Where Wizards Stay Up Late Page 17 Read online free by Matthew Lyon

Home > Other > Where Wizards Stay Up Late > Page 17

Where Wizards Stay Up Late Page 17

Fourth was Utah. By now it was December—prime ski season. There also happened to be a Network Working Group meeting scheduled at the site. Keen skiers all, the whole BBN team, even Frank Heart, went to Salt Lake City to plug in the IMP. (Ironically, Barker was the only one excluded from the Utah trip—a fact he would not let the others forget for many years.)

The layout of the growing number of communications links was becoming an interesting problem. For one thing, there was not a point-to-point link between every pair of sites. For reasons of economy, Roberts decided that no direct link was needed between UCLA and Utah, or between Santa Barbara and Utah, so that all traffic destined for Utah had to go through the IMP at SRI. That was fine as long as it was up and running. If it crashed, the network would divide and Utah would be cut off until SRI was brought back on-line. As it would turn out, the four-node network that Roberts designed was not a robust web of redundant connections.

Disruptions in the system also manifested themselves in less obvious ways. This was made clear very early, when the students at Santa Barbara began doing exactly what Heart had feared they might: fiddling with their new toy. And their attitude was, Why not? They had never had to worry about outside connections, and it didn’t occur to them that something they did in their computer lab might have an effect elsewhere. “We merrily thought the IMP was ours to play with,” recalled Roland Bryan, a Santa Barbara researcher. “We were testing it out, turning it on and off, resetting it, reloading it, and trying again.” As a result, people who were taking network measurements, and who counted on the network path through Santa Barbara, would have their experiment thrown off. “Although we did not hurt the links between other sites, we were disrupting the data traffic analysis being carried on by BBN and UCLA,” Bryan said. “We didn’t think about the fact that every time we did that, someone out there would suffer.”

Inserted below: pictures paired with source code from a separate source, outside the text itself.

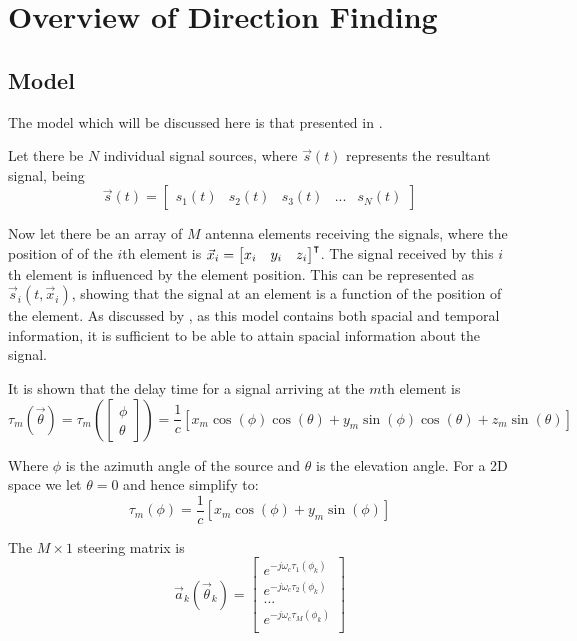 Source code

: \section{Overview of Direction Finding}

\subsection{Model}
The model which will be discussed here is that presented in \cite{poisel2012electronic}.  

Let there be $N$ individual signal sources, where $\vec{s}(t)$ represents the resultant signal, being
\begin{equation}
\vec{s}(t) = \begin{bmatrix} s_{1}(t) & s_{2}(t) & s_3(t) & ... & s_N(t) \end{bmatrix}
\end{equation}

Now let there be an array of $M$ antenna elements receiving the signals, where the position of of the \(i\)th element is \(\vec{x}_{i} = \begin{bmatrix}x_i & y_i & z_i \end{bmatrix}^\intercal\). 
The signal received by this \(i\)th element is influenced by the element position. 
This can be represented as \(\vec{s}_i(t, \vec{x}_i)\), showing that the signal at an element is a function of the position of the element.
As discussed by \cite{krim1996two}, as this model contains both spacial and temporal information, it is sufficient to be able to attain spacial information about the signal. 

It is shown that the delay time for a signal arriving at the \(m\)th element is
\begin{equation}
  \tau_m(\vec{\theta}) 
 = \tau_m( \begin{bmatrix} \phi \\ \theta \end{bmatrix} )
  = \frac{1}{c} [ x_m\cos(\phi)\cos(\theta) + y_m\sin(\phi)\cos(\theta) + z_m\sin(\theta) ]
\end{equation}

Where \(\phi\) is the azimuth angle of the source and \(\theta\) is the elevation angle.
For a 2D space we let \(\theta = 0\) and hence simplify to:
\begin{equation}
 \tau_m(\phi) = \frac{1}{c} [ x_m\cos(\phi) + y_m\sin(\phi) ]
\end{equation}

The \(M \times 1\) steering matrix is
\begin{equation}
  \vec{a}_k(\vec{\theta}_k) = 
  \begin{bmatrix}
    e^{-j\omega_c \tau_1(\phi_k)} \\
    e^{-j\omega_c \tau_2(\phi_k)} \\
    ... \\
    e^{-j\omega_c \tau_M(\phi_k)} \\
  \end{bmatrix}
\end{equation}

By the end of 1969, the Network Working Group still hadn’t come up with a host-to-host protocol. Under duress to show something to ARPA at a meeting with Roberts in December, the group presented a patched-together protocol—Telnet—that allowed for remote log-ins. Roberts was not pleased with the limited scope of the effort. Though Telnet was clearly useful and fundamental in that it let one terminal reach multiple remote computers, a remote login program by itself didn’t solve the problem of letting two computers work together. Moreover, Telnet was a way to use the network, not a lower-level building block. Roberts sent them back to keep trying. After another year of meetings and several dozen RFCs, in the summer of 1970 the group reemerged with a preliminary version of a protocol for basic, unadorned host-to-host communications. When the “glitch-cleaning committee” finished its work a year later, the NWG at last produced a complete protocol. It was called the Network Control Protocol, or NCP.

In January 1970, Bob Kahn decided that with the first four nodes working, it was time to test his various scenarios in which the network could suffer congestive failure. The kind of lockup that most worried him, the scenario he had suggested to Crowther months earlier, would be caused by congestion at a destination IMP. He had speculated that storage buffers would become so full that the packets necessary for reassembling messages wouldn’t be able to flow into a destination IMP, which itself would be filled with dismembered message parts awaiting completion.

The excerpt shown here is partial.